# What you have to do
Your task is to reproduce the listing exactly, without its images.

** Opening Records block **

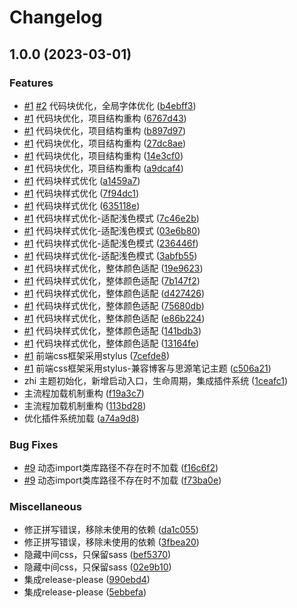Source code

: # Changelog

## 1.0.0 (2023-03-01)


### Features

* [#1](https://github.com/terwer/zhi/issues/1) [#2](https://github.com/terwer/zhi/issues/2) 代码块优化，全局字体优化 ([b4ebff3](https://github.com/terwer/zhi/commit/b4ebff35d2e11eaf88cdbf5ac4a2376eea317e7d))
* [#1](https://github.com/terwer/zhi/issues/1) 代码块优化，项目结构重构 ([6767d43](https://github.com/terwer/zhi/commit/6767d437c7225a2afeb53dac0020c0cb27b299cb))
* [#1](https://github.com/terwer/zhi/issues/1) 代码块优化，项目结构重构 ([b897d97](https://github.com/terwer/zhi/commit/b897d97e9cf45b89b194806cbf81b0e686b94f2f))
* [#1](https://github.com/terwer/zhi/issues/1) 代码块优化，项目结构重构 ([27dc8ae](https://github.com/terwer/zhi/commit/27dc8ae1fe2d563d0e9957c54f1ad21f659ed606))
* [#1](https://github.com/terwer/zhi/issues/1) 代码块优化，项目结构重构 ([14e3cf0](https://github.com/terwer/zhi/commit/14e3cf0971331594198dbe9df38099bb48c93ce1))
* [#1](https://github.com/terwer/zhi/issues/1) 代码块优化，项目结构重构 ([a9dcaf4](https://github.com/terwer/zhi/commit/a9dcaf4c94493887baf173fa8e933ddb75f33063))
* [#1](https://github.com/terwer/zhi/issues/1) 代码块样式优化 ([a1459a7](https://github.com/terwer/zhi/commit/a1459a7b16b2eba8fb10dbdec3d3ec2e8c6fcfea))
* [#1](https://github.com/terwer/zhi/issues/1) 代码块样式优化 ([7f94dc1](https://github.com/terwer/zhi/commit/7f94dc196c97e2dd0ae8b287d73fab5c82f5a71d))
* [#1](https://github.com/terwer/zhi/issues/1) 代码块样式优化 ([635118e](https://github.com/terwer/zhi/commit/635118ec43492aae287b0a345dfad355a1dfe0ae))
* [#1](https://github.com/terwer/zhi/issues/1) 代码块样式优化-适配浅色模式 ([7c46e2b](https://github.com/terwer/zhi/commit/7c46e2bf16303b85804e47ec0500cb1e0c598607))
* [#1](https://github.com/terwer/zhi/issues/1) 代码块样式优化-适配浅色模式 ([03e6b80](https://github.com/terwer/zhi/commit/03e6b803df2399ff60fceae4c16787b0a9ddfe6b))
* [#1](https://github.com/terwer/zhi/issues/1) 代码块样式优化-适配浅色模式 ([236446f](https://github.com/terwer/zhi/commit/236446f1e4612bf36d06a659ca4b095682c41460))
* [#1](https://github.com/terwer/zhi/issues/1) 代码块样式优化-适配浅色模式 ([3abfb55](https://github.com/terwer/zhi/commit/3abfb558b062793240990a1b490c4c2ea5b3023f))
* [#1](https://github.com/terwer/zhi/issues/1) 代码块样式优化，整体颜色适配 ([19e9623](https://github.com/terwer/zhi/commit/19e962320d92681e88a9c35f9914cb59494a3fc4))
* [#1](https://github.com/terwer/zhi/issues/1) 代码块样式优化，整体颜色适配 ([7b147f2](https://github.com/terwer/zhi/commit/7b147f276e9a92e455378910f51bce20763db8e1))
* [#1](https://github.com/terwer/zhi/issues/1) 代码块样式优化，整体颜色适配 ([d427426](https://github.com/terwer/zhi/commit/d427426d0291e55707f760e66d4e653bded224e7))
* [#1](https://github.com/terwer/zhi/issues/1) 代码块样式优化，整体颜色适配 ([75680db](https://github.com/terwer/zhi/commit/75680dbc3837cd778a235461bef644441ac6a3fe))
* [#1](https://github.com/terwer/zhi/issues/1) 代码块样式优化，整体颜色适配 ([e86b224](https://github.com/terwer/zhi/commit/e86b224e946e9f03ee4ef3799a2f0bb2ba1e7e26))
* [#1](https://github.com/terwer/zhi/issues/1) 代码块样式优化，整体颜色适配 ([141bdb3](https://github.com/terwer/zhi/commit/141bdb3cbbca85686e96a361ef75869396fee225))
* [#1](https://github.com/terwer/zhi/issues/1) 代码块样式优化，整体颜色适配 ([13164fe](https://github.com/terwer/zhi/commit/13164fe0279253493e4c9be7f73befafb3c3d3b8))
* [#1](https://github.com/terwer/zhi/issues/1) 前端css框架采用stylus ([7cefde8](https://github.com/terwer/zhi/commit/7cefde86c70120abfe6c91b322618f903854251b))
* [#1](https://github.com/terwer/zhi/issues/1) 前端css框架采用stylus-兼容博客与思源笔记主题 ([c506a21](https://github.com/terwer/zhi/commit/c506a21173c0a5bde8e3d6ef20156b83963cffc7))
* zhi 主题初始化，新增启动入口，生命周期，集成插件系统 ([1ceafc1](https://github.com/terwer/zhi/commit/1ceafc110e63a163974efc2d4838b16d68d234da))
* 主流程加载机制重构 ([f19a3c7](https://github.com/terwer/zhi/commit/f19a3c713b3664edd04b5726f8db6772435c09d8))
* 主流程加载机制重构 ([113bd28](https://github.com/terwer/zhi/commit/113bd280519f8acd0bdfa353f7b076c37d2adc79))
* 优化插件系统加载 ([a74a9d8](https://github.com/terwer/zhi/commit/a74a9d82c6b0115d795bad1e3f0e6d1a681a47d8))


### Bug Fixes

* [#9](https://github.com/terwer/zhi/issues/9) 动态import类库路径不存在时不加载 ([f16c6f2](https://github.com/terwer/zhi/commit/f16c6f2f3773acb5c845ecd9d7ce1266b95205fd))
* [#9](https://github.com/terwer/zhi/issues/9) 动态import类库路径不存在时不加载 ([f73ba0e](https://github.com/terwer/zhi/commit/f73ba0e55491d90ff5429f597c7af7844fa5e366))


### Miscellaneous

* 修正拼写错误，移除未使用的依赖 ([da1c055](https://github.com/terwer/zhi/commit/da1c05574e51c3fea0969617adc27b279ffef592))
* 修正拼写错误，移除未使用的依赖 ([3fbea20](https://github.com/terwer/zhi/commit/3fbea20945c996ec89bd7dee3d742cbf4942664b))
* 隐藏中间css，只保留sass ([bef5370](https://github.com/terwer/zhi/commit/bef5370465c0f4c5173fcce80a39fcc65ca574c3))
* 隐藏中间css，只保留sass ([02e9b10](https://github.com/terwer/zhi/commit/02e9b10c21b4508fe4f9bc3ad6a140f01c058c42))
* 集成release-please ([990ebd4](https://github.com/terwer/zhi/commit/990ebd44df215a49888b6aff9a909dad0ea8722f))
* 集成release-please ([5ebbefa](https://github.com/terwer/zhi/commit/5ebbefa0b47f3ba2be0d9c90df9afa7d05de280a))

** Closing Records block **

# Reply to the task
Source code

: # Changelog

## 1.0.0 (2023-03-01)


### Features

* [#1](https://github.com/terwer/zhi/issues/1) [#2](https://github.com/terwer/zhi/issues/2) 代码块优化，全局字体优化 ([b4ebff3](https://github.com/terwer/zhi/commit/b4ebff35d2e11eaf88cdbf5ac4a2376eea317e7d))
* [#1](https://github.com/terwer/zhi/issues/1) 代码块优化，项目结构重构 ([6767d43](https://github.com/terwer/zhi/commit/6767d437c7225a2afeb53dac0020c0cb27b299cb))
* [#1](https://github.com/terwer/zhi/issues/1) 代码块优化，项目结构重构 ([b897d97](https://github.com/terwer/zhi/commit/b897d97e9cf45b89b194806cbf81b0e686b94f2f))
* [#1](https://github.com/terwer/zhi/issues/1) 代码块优化，项目结构重构 ([27dc8ae](https://github.com/terwer/zhi/commit/27dc8ae1fe2d563d0e9957c54f1ad21f659ed606))
* [#1](https://github.com/terwer/zhi/issues/1) 代码块优化，项目结构重构 ([14e3cf0](https://github.com/terwer/zhi/commit/14e3cf0971331594198dbe9df38099bb48c93ce1))
* [#1](https://github.com/terwer/zhi/issues/1) 代码块优化，项目结构重构 ([a9dcaf4](https://github.com/terwer/zhi/commit/a9dcaf4c94493887baf173fa8e933ddb75f33063))
* [#1](https://github.com/terwer/zhi/issues/1) 代码块样式优化 ([a1459a7](https://github.com/terwer/zhi/commit/a1459a7b16b2eba8fb10dbdec3d3ec2e8c6fcfea))
* [#1](https://github.com/terwer/zhi/issues/1) 代码块样式优化 ([7f94dc1](https://github.com/terwer/zhi/commit/7f94dc196c97e2dd0ae8b287d73fab5c82f5a71d))
* [#1](https://github.com/terwer/zhi/issues/1) 代码块样式优化 ([635118e](https://github.com/terwer/zhi/commit/635118ec43492aae287b0a345dfad355a1dfe0ae))
* [#1](https://github.com/terwer/zhi/issues/1) 代码块样式优化-适配浅色模式 ([7c46e2b](https://github.com/terwer/zhi/commit/7c46e2bf16303b85804e47ec0500cb1e0c598607))
* [#1](https://github.com/terwer/zhi/issues/1) 代码块样式优化-适配浅色模式 ([03e6b80](https://github.com/terwer/zhi/commit/03e6b803df2399ff60fceae4c16787b0a9ddfe6b))
* [#1](https://github.com/terwer/zhi/issues/1) 代码块样式优化-适配浅色模式 ([236446f](https://github.com/terwer/zhi/commit/236446f1e4612bf36d06a659ca4b095682c41460))
* [#1](https://github.com/terwer/zhi/issues/1) 代码块样式优化-适配浅色模式 ([3abfb55](https://github.com/terwer/zhi/commit/3abfb558b062793240990a1b490c4c2ea5b3023f))
* [#1](https://github.com/terwer/zhi/issues/1) 代码块样式优化，整体颜色适配 ([19e9623](https://github.com/terwer/zhi/commit/19e962320d92681e88a9c35f9914cb59494a3fc4))
* [#1](https://github.com/terwer/zhi/issues/1) 代码块样式优化，整体颜色适配 ([7b147f2](https://github.com/terwer/zhi/commit/7b147f276e9a92e455378910f51bce20763db8e1))
* [#1](https://github.com/terwer/zhi/issues/1) 代码块样式优化，整体颜色适配 ([d427426](https://github.com/terwer/zhi/commit/d427426d0291e55707f760e66d4e653bded224e7))
* [#1](https://github.com/terwer/zhi/issues/1) 代码块样式优化，整体颜色适配 ([75680db](https://github.com/terwer/zhi/commit/75680dbc3837cd778a235461bef644441ac6a3fe))
* [#1](https://github.com/terwer/zhi/issues/1) 代码块样式优化，整体颜色适配 ([e86b224](https://github.com/terwer/zhi/commit/e86b224e946e9f03ee4ef3799a2f0bb2ba1e7e26))
* [#1](https://github.com/terwer/zhi/issues/1) 代码块样式优化，整体颜色适配 ([141bdb3](https://github.com/terwer/zhi/commit/141bdb3cbbca85686e96a361ef75869396fee225))
* [#1](https://github.com/terwer/zhi/issues/1) 代码块样式优化，整体颜色适配 ([13164fe](https://github.com/terwer/zhi/commit/13164fe0279253493e4c9be7f73befafb3c3d3b8))
* [#1](https://github.com/terwer/zhi/issues/1) 前端css框架采用stylus ([7cefde8](https://github.com/terwer/zhi/commit/7cefde86c70120abfe6c91b322618f903854251b))
* [#1](https://github.com/terwer/zhi/issues/1) 前端css框架采用stylus-兼容博客与思源笔记主题 ([c506a21](https://github.com/terwer/zhi/commit/c506a21173c0a5bde8e3d6ef20156b83963cffc7))
* zhi 主题初始化，新增启动入口，生命周期，集成插件系统 ([1ceafc1](https://github.com/terwer/zhi/commit/1ceafc110e63a163974efc2d4838b16d68d234da))
* 主流程加载机制重构 ([f19a3c7](https://github.com/terwer/zhi/commit/f19a3c713b3664edd04b5726f8db6772435c09d8))
* 主流程加载机制重构 ([113bd28](https://github.com/terwer/zhi/commit/113bd280519f8acd0bdfa353f7b076c37d2adc79))
* 优化插件系统加载 ([a74a9d8](https://github.com/terwer/zhi/commit/a74a9d82c6b0115d795bad1e3f0e6d1a681a47d8))


### Bug Fixes

* [#9](https://github.com/terwer/zhi/issues/9) 动态import类库路径不存在时不加载 ([f16c6f2](https://github.com/terwer/zhi/commit/f16c6f2f3773acb5c845ecd9d7ce1266b95205fd))
* [#9](https://github.com/terwer/zhi/issues/9) 动态import类库路径不存在时不加载 ([f73ba0e](https://github.com/terwer/zhi/commit/f73ba0e55491d90ff5429f597c7af7844fa5e366))


### Miscellaneous

* 修正拼写错误，移除未使用的依赖 ([da1c055](https://github.com/terwer/zhi/commit/da1c05574e51c3fea0969617adc27b279ffef592))
* 修正拼写错误，移除未使用的依赖 ([3fbea20](https://github.com/terwer/zhi/commit/3fbea20945c996ec89bd7dee3d742cbf4942664b))
* 隐藏中间css，只保留sass ([bef5370](https://github.com/terwer/zhi/commit/bef5370465c0f4c5173fcce80a39fcc65ca574c3))
* 隐藏中间css，只保留sass ([02e9b10](https://github.com/terwer/zhi/commit/02e9b10c21b4508fe4f9bc3ad6a140f01c058c42))
* 集成release-please ([990ebd4](https://github.com/terwer/zhi/commit/990ebd44df215a49888b6aff9a909dad0ea8722f))
* 集成release-please ([5ebbefa](https://github.com/terwer/zhi/commit/5ebbefa0b47f3ba2be0d9c90df9afa7d05de280a))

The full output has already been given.